Kevin: Exactly. So one of the other requests for accommodations that I would get a lot was students who wanted to record lectures, or discussions, or whatever happened to be going on in class. And of course, my thought was, “Well, this might be something that benefits everybody.” So when we do that we put it on our LMS, we have the audio file, you can stream it. And in my city, we don’t do public transit really well, it takes you an hour and a half to get anywhere on the bus, and so if you’re riding the bus from across town, maybe you want to listen to what you missed in class. We have a lot of student athletes who travel, well here’s a way to catch up on actually what happened in class rather than just a recap of it. So we’ve got tools at our disposal and some practices that we’re already doing individually. A lot of this is just thinking about how might we scale that out to work best for all of our students.

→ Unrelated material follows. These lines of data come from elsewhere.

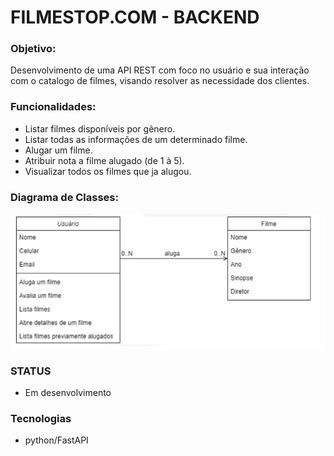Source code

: # FILMESTOP.COM - BACKEND

### Objetivo:
Desenvolvimento de uma API REST com foco no usuário e sua interação com o catalogo de filmes, visando resolver as necessidade dos clientes.

### Funcionalidades:
 - Listar filmes disponíveis por gênero.
 - Listar todas as informações de um determinado filme.
 - Alugar um filme.
 - Atribuir nota a filme alugado (de 1 à 5).
 - Visualizar todos os filmes que ja alugou.

 ### Diagrama de Classes:
 ![Diagrama de Classes](diagrama/image.png)


 ### STATUS
 - Em desenvolvimento

 ### Tecnologias
 - python/FastAPI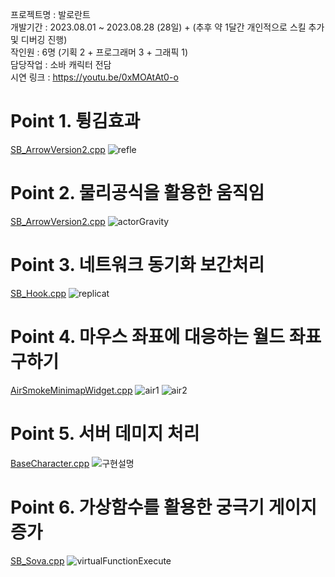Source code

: 프로젝트명 : 발로란트<br>
개발기간 : 2023.08.01 ~ 2023.08.28 (28일) + (추후 약 1달간 개인적으로 스킬 추가 및 디버깅 진행)<br>
작인원 : 6명 (기획 2 + 프로그래머 3 + 그래픽 1)<br>
담당작업 : 소바 캐릭터 전담<br>
시연 링크 : https://youtu.be/0xMOAtAt0-o <br>

# Point 1. 튕김효과
[SB_ArrowVersion2.cpp](https://github.com/micalia/Valorant_ShinSeolBin/blob/main/Source/Valorant/Private/SB_ArrowVersion2.cpp#L155)
![refle](https://github.com/user-attachments/assets/c962da6f-856d-482a-bfb4-7d869743dd83)

# Point 2. 물리공식을 활용한 움직임
[SB_ArrowVersion2.cpp](https://github.com/micalia/Valorant_ShinSeolBin/blob/main/Source/Valorant/Private/SB_ArrowVersion2.cpp#L56)
![actorGravity](https://github.com/user-attachments/assets/3a417945-148b-4abb-a6e4-b6aa83bf946e)

# Point 3. 네트워크 동기화 보간처리
[SB_Hook.cpp](https://github.com/micalia/Valorant_ShinSeolBin/blob/main/Source/Valorant/Private/SB_Hook.cpp#L55)
![replicat](https://github.com/user-attachments/assets/c56bafb0-569c-46d3-8aab-295380b03703)

# Point 4. 마우스 좌표에 대응하는 월드 좌표 구하기
[AirSmokeMinimapWidget.cpp](https://github.com/micalia/Valorant_ShinSeolBin/blob/main/Source/Valorant/Private/AirSmokeMinimapWidget.cpp#L26)
![air1](https://github.com/user-attachments/assets/1797dfad-6b4e-4b87-b91e-b5db935c75d8)
![air2](https://github.com/user-attachments/assets/3c4c39d1-d0d4-48a0-bfe8-630bcf3ae3f0)

# Point 5. 서버 데미지 처리
[BaseCharacter.cpp](https://github.com/micalia/Valorant_ShinSeolBin/blob/main/Source/Valorant/Private/BaseCharacter.cpp#L338)
![구현설명](https://github.com/user-attachments/assets/721b1747-bf4e-4b31-a0da-de583cc3c629)

# Point 6. 가상함수를 활용한 궁극기 게이지 증가
[SB_Sova.cpp](https://github.com/micalia/Valorant_ShinSeolBin/blob/main/Source/Valorant/Private/SB_Sova.cpp#L1448)
![virtualFunctionExecute](https://github.com/user-attachments/assets/22db9c4a-0e2b-4fa6-b9e1-261f36baf36f)

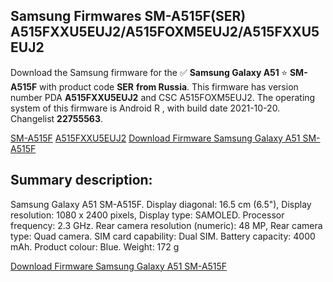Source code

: <h2>Samsung Firmwares SM-A515F(SER) A515FXXU5EUJ2/A515FOXM5EUJ2/A515FXXU5EUJ2</h2>
Download the Samsung firmware for the ✅ <strong>Samsung Galaxy A51 </strong> ⭐ <strong>SM-A515F</strong> with product code <strong>SER</strong> <strong> from Russia</strong>. This firmware has version number PDA <strong>A515FXXU5EUJ2</strong> and CSC A515FOXM5EUJ2. The operating system of this firmware is Android R , with build date 2021-10-20. Changelist <strong>22755563</strong>.


[SM-A515F](https://samfirm.shop/samsung/model/SM-A515F)
[A515FXXU5EUJ2](https://samfirm.shop/samsung/pda/A515FXXU5EUJ2)
[Download Firmware Samsung Galaxy A51 SM-A515F](https://samfirm.shop/samsung/firmware/467129)
<h2>Summary description:</h2>
<p>Samsung Galaxy A51 SM-A515F. Display diagonal: 16.5 cm (6.5"), Display resolution: 1080 x 2400 pixels, Display type: SAMOLED. Processor frequency: 2.3 GHz. Rear camera resolution (numeric): 48 MP, Rear camera type: Quad camera. SIM card capability: Dual SIM. Battery capacity: 4000 mAh. Product colour: Blue. Weight: 172 g</p>


[Download Firmware Samsung Galaxy A51 SM-A515F](https://samfirm.shop/samsung/firmware/467129)
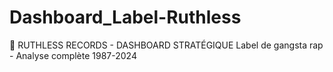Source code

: # Dashboard_Label-Ruthless
🎤 RUTHLESS RECORDS - DASHBOARD STRATÉGIQUE  Label de gangsta rap - Analyse complète 1987-2024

John: I’ve recorded nearly all of my classes for about five or six years now, and one of the things that surprised me was how students who had English as a second language would play back things multiple times and also slow down the pace so that they were more comfortable, until they get up to speed so that they got used to the technical terms in the class, and that was something I hadn’t really considered when I started doing that.

Kevin: Yeah, that’s a great point. Yeah.

John: You talk in your book a little bit about creating an inclusive environment in the classroom. Could you talk a little bit about what general strategies faculty should focus on to start towards a more inclusive environment?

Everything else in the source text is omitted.